START The records

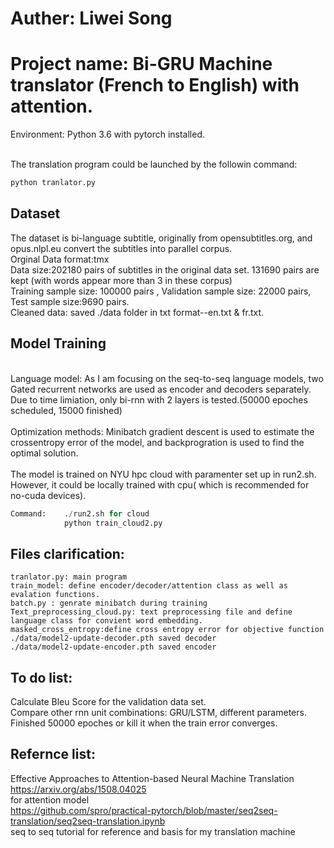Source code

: # Auther: Liwei Song
# Project name: Bi-GRU Machine translator (French to English) with attention.

Environment: Python 3.6 with pytorch installed.


<br>The translation program could be launched by the followin command:
```python
python tranlator.py
```
## Dataset
The dataset is bi-language subtitle, originally from opensubtitles.org, and opus.nlpl.eu convert the subtitles into parallel corpus.
<br>Orginal Data format:tmx
<br>Data size:202180 pairs of subtitles in the original data set. 131690 pairs are kept (with words appear more than 3 in these corpus)
<br> Training sample size: 100000 pairs , Validation sample size: 22000 pairs, Test sample size:9690 pairs.
<br>Cleaned data: saved ./data folder in txt format--en.txt & fr.txt.
<br>
## Model Training
<br>Language model:
As I am focusing on the seq-to-seq language models, two Gated recurrent networks are used as encoder and decoders separately.
Due to time limiation, only bi-rnn with 2 layers is tested.(50000 epoches scheduled, 15000 finished)
<br>
<br>Optimization methods:
    Minibatch gradient descent is used to estimate the crossentropy error of the model, and backprogration is used to find the optimal solution.
<br>
<br>The model is trained on NYU hpc cloud with paramenter set up in run2.sh.
<br>However, it could be locally trained with cpu( which is recommended for no-cuda devices).
```python
Command:    ./run2.sh for cloud   
            python train_cloud2.py
```
## Files clarification:
```
tranlator.py: main program
train_model: define encoder/decoder/attention class as well as evalation functions.
batch.py : genrate minibatch during training
Text_preprocessing_cloud.py: text preprocessing file and define language class for convient word embedding.
masked_cross_entropy:define cross entropy error for objective function
./data/model2-update-decoder.pth saved decoder
./data/model2-update-encoder.pth saved encoder
```
## To do list:
Calculate Bleu Score for the validation data set.
<br>Compare other rnn unit combinations: GRU/LSTM, different parameters.
Finished 50000 epoches or kill it when the train error converges.

## Refernce list:
Effective Approaches to Attention-based Neural Machine Translation
<br>https://arxiv.org/abs/1508.04025 
<br>for attention model
<br>https://github.com/spro/practical-pytorch/blob/master/seq2seq-translation/seq2seq-translation.ipynb
<br> seq to seq tutorial for reference and basis for my translation machine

END The records

# The task:
Look over the records above, and wherever a line contains the string "could", copy that line.

# Solution:
<br>The translation program could be launched by the followin command:
<br>However, it could be locally trained with cpu( which is recommended for no-cuda devices).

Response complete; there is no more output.